A team turns on Salesforce-to-HubSpot sync at 4pm Friday with all default mappings and 280,000 records. Monday morning HubSpot has 280,000 contacts, 60,000 of them new duplicates, and a marketing campaign that fires on contact creation just emailed every dormant Salesforce lead from 2019. Data Sync is the right tool when used carefully and a major incident generator when used carelessly. The patterns that prevent the incident are simple and skipped often.
What Data Sync does
Two-way sync between HubSpot and over a hundred external systems — Salesforce, Microsoft Dynamics, Zoho, Outreach, NetSuite, Mailchimp, and more. Part of Operations Hub. Replaces fragile one-off integrations with a managed connector that handles auth, mapping, conflicts, and retry.
Capabilities:
Bi-directional or one-way per object
Field-level mapping with transforms
Filter by property to scope sync
Historical sync of existing records
Real-time delta sync after initial
Conflict resolution rules
Health dashboard with error counts
Map fields explicitly, never auto-map
Auto-map sounds convenient and creates the wrong sync within minutes. Fields named the same on both sides often mean different things. Map field by field with intent:
HubSpot.lifecyclestage <-> Salesforce.LeadStatus (one-way HS -> SF)
HubSpot.firstname <-> Salesforce.FirstName (bi-directional)
HubSpot.email <-> Salesforce.Email (bi-directional, key)
HubSpot.hs_lead_score <- Salesforce.External_Score (one-way SF -> HS)
HubSpot.deal_amount -> Salesforce.Amount (one-way HS -> SF)
Skip fields where the system of record is clear and one side should not write. A lead score computed in Salesforce should not be writable from HubSpot, ever.
Filter scope to prevent surprise
The default historical sync pulls everything. Almost always wrong. Use filters to scope:
Filter contacts where:
Email is known (skip records without email)

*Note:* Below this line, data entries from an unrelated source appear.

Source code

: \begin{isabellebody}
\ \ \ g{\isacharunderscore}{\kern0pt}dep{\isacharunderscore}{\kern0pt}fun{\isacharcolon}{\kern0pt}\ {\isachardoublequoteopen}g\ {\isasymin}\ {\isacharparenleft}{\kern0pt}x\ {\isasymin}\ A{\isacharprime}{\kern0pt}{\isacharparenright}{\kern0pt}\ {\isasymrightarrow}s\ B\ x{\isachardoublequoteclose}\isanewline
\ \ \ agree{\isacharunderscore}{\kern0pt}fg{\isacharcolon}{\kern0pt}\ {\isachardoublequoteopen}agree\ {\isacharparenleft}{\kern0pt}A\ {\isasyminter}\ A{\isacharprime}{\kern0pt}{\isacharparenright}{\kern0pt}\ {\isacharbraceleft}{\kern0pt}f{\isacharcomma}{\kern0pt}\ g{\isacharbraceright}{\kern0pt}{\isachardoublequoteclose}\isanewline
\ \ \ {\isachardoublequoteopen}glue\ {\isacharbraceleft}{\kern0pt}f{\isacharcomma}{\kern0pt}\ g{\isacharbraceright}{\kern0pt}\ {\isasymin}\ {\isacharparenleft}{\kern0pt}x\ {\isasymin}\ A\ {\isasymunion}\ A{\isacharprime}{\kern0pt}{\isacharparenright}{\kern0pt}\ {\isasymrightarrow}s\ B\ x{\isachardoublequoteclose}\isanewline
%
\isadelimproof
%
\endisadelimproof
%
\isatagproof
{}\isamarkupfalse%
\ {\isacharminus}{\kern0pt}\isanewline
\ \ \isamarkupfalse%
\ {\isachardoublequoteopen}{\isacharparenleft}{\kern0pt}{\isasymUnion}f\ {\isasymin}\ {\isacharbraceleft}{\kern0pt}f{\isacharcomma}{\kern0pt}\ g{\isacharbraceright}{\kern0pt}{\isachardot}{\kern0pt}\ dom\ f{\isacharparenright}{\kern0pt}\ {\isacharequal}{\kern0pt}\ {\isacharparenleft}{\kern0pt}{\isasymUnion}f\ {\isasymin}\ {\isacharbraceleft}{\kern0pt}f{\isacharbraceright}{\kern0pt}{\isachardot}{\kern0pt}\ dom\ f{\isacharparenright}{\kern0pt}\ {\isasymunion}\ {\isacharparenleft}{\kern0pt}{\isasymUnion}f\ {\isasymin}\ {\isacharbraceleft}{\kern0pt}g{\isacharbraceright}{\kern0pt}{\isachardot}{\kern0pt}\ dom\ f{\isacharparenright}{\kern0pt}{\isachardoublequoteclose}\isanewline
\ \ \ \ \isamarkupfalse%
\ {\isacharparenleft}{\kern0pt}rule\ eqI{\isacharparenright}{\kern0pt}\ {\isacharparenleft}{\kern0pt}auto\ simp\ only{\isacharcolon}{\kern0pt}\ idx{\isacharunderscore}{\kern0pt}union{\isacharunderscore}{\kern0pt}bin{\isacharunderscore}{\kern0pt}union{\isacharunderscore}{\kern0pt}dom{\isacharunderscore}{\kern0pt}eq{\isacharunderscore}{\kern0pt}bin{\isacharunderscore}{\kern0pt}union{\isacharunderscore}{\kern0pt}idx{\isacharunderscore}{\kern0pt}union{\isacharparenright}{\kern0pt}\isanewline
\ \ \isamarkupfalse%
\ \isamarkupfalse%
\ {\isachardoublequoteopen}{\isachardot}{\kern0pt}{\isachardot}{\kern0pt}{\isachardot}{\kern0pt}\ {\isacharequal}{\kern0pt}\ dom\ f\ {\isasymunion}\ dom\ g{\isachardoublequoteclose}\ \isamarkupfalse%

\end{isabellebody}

Created in last 24 months (skip ancient leads)
Not opted out
Not in suppression list
Run the filtered historical in a sandbox or test portal first. Verify the count matches expectations and a sample of records before pointing at production.
Conflict resolution
When both systems update the same record, default is last-write-wins. That is rarely what you want for fields with a clear system of record:
Field: amount
System of record: Salesforce
Direction: SF -> HS
Conflict: SF wins always
Field: phone
System of record: HubSpot (CRM team owns)
Direction: HS -> SF
Conflict: HS wins always
Field: notes
System of record: shared
Direction: bi-directional
Conflict: most recent edit wins
Document the system of record per field in a sheet shared with both teams.

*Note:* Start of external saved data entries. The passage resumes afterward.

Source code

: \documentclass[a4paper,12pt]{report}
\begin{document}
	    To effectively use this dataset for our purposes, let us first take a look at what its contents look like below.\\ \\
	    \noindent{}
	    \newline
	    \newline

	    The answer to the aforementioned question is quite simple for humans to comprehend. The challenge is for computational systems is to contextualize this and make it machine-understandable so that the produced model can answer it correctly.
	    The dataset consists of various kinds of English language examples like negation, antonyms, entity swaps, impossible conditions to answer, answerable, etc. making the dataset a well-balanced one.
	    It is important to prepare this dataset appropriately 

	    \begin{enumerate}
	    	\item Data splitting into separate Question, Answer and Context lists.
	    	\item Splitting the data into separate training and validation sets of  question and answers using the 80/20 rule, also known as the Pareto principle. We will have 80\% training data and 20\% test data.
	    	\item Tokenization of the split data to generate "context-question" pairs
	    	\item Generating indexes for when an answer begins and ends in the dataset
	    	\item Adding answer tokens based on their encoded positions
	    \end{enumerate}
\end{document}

Disable workflows during initial sync
A historical sync that triggers contact-creation workflows on 100k records will email 100k people. Suspend workflows that trigger on creation, run the sync, verify, and re-enable:
Pre-sync checklist:
- Pause "New contact" workflows
- Pause "Lifecycle stage change" workflows
- Confirm filters reduce scope to expected count
- Confirm field mapping in writing
- Run sync
- Spot-check 50 records across segments
- Re-enable workflows after 24-hour quiet period
Health monitoring
The Data Sync health page shows counts, errors, and field-level issues. Check weekly:
Metrics:
Records synced last 24h
Errors last 24h
Failed records last 7d
Field validation errors
Auth status
Failed records do not block other syncs, but they accumulate silently. Subscribe to the daily health email and route to a triage Slack channel.

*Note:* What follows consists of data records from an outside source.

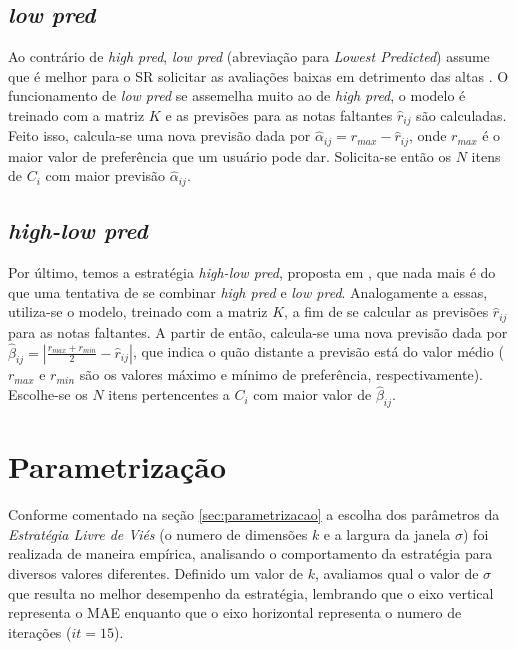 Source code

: \subsection{\textit{low pred}}
Ao contrário de \textit{high pred}, \textit{low pred} (abreviação para \textit{Lowest Predicted}) assume que é melhor para o SR solicitar as avaliações baixas em detrimento das altas \citep{Elahi:2014:ALS:2542182.2542195}. O funcionamento de \textit{low pred} se assemelha muito ao de \textit{high pred}, o modelo é treinado com a matriz $K$ e as previsões para as notas faltantes $\hat{r}_{ij}$ são calculadas. Feito isso, calcula-se uma nova previsão dada por $\hat{\alpha}_{ij} = r_{max}-\hat{r}_{ij}$, onde $r_{max}$ é o maior valor de preferência que um usuário pode dar. Solicita-se então os $N$ itens de $C_i$ com maior previsão $\hat{\alpha}_{ij}$.

\subsection{\textit{high-low pred}}
Por último, temos a estratégia \textit{high-low pred}, proposta em \citep{Elahi:2014:ALS:2542182.2542195}, que nada mais é do que uma tentativa de se combinar \textit{high pred} e \textit{low pred}. Analogamente a essas, utiliza-se o modelo, treinado com a matriz $K$, a fim de se calcular as previsões $\hat{r}_{ij}$ para as notas faltantes. A partir de então, calcula-se uma nova previsão dada por $\hat{\beta}_{ij} = |\frac{r_{max}+r_{min}}{2}-\hat{r}_{ij}|$, que indica o quão distante a previsão está do valor médio ($r_{max}$ e $r_{min}$ são os valores máximo e mínimo de preferência, respectivamente). Escolhe-se os $N$ itens pertencentes a $C_i$ com maior valor de $\hat{\beta}_{ij}$.

\section{Parametrização}
\label{sec:escolha-parametros}

Conforme comentado na seção \ref{sec:parametrizacao} a escolha dos parâmetros da \textit{Estratégia Livre de Viés} (o numero de dimensões $k$ e a largura da janela $\sigma$) foi realizada de maneira empírica, analisando o comportamento da estratégia para diversos valores diferentes. Definido um valor de $k$, avaliamos qual o valor de $\sigma$ que resulta no melhor desempenho da estratégia, lembrando que o eixo vertical representa o MAE enquanto que o eixo horizontal representa o numero de iterações ($it=15$).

Identity resolution and dedup
Sync uses email as the default identity key for contacts. Records without email match by external id. Run a dedup pass before sync to avoid creating mirrored duplicates on both sides — fixing duplicates after a sync is significantly harder than fixing them before.
What to do this week
Document system of record per critical field, scope your next sync with filters, pause creation workflows during the initial run, and configure health alerts before flipping the switch on any new connector.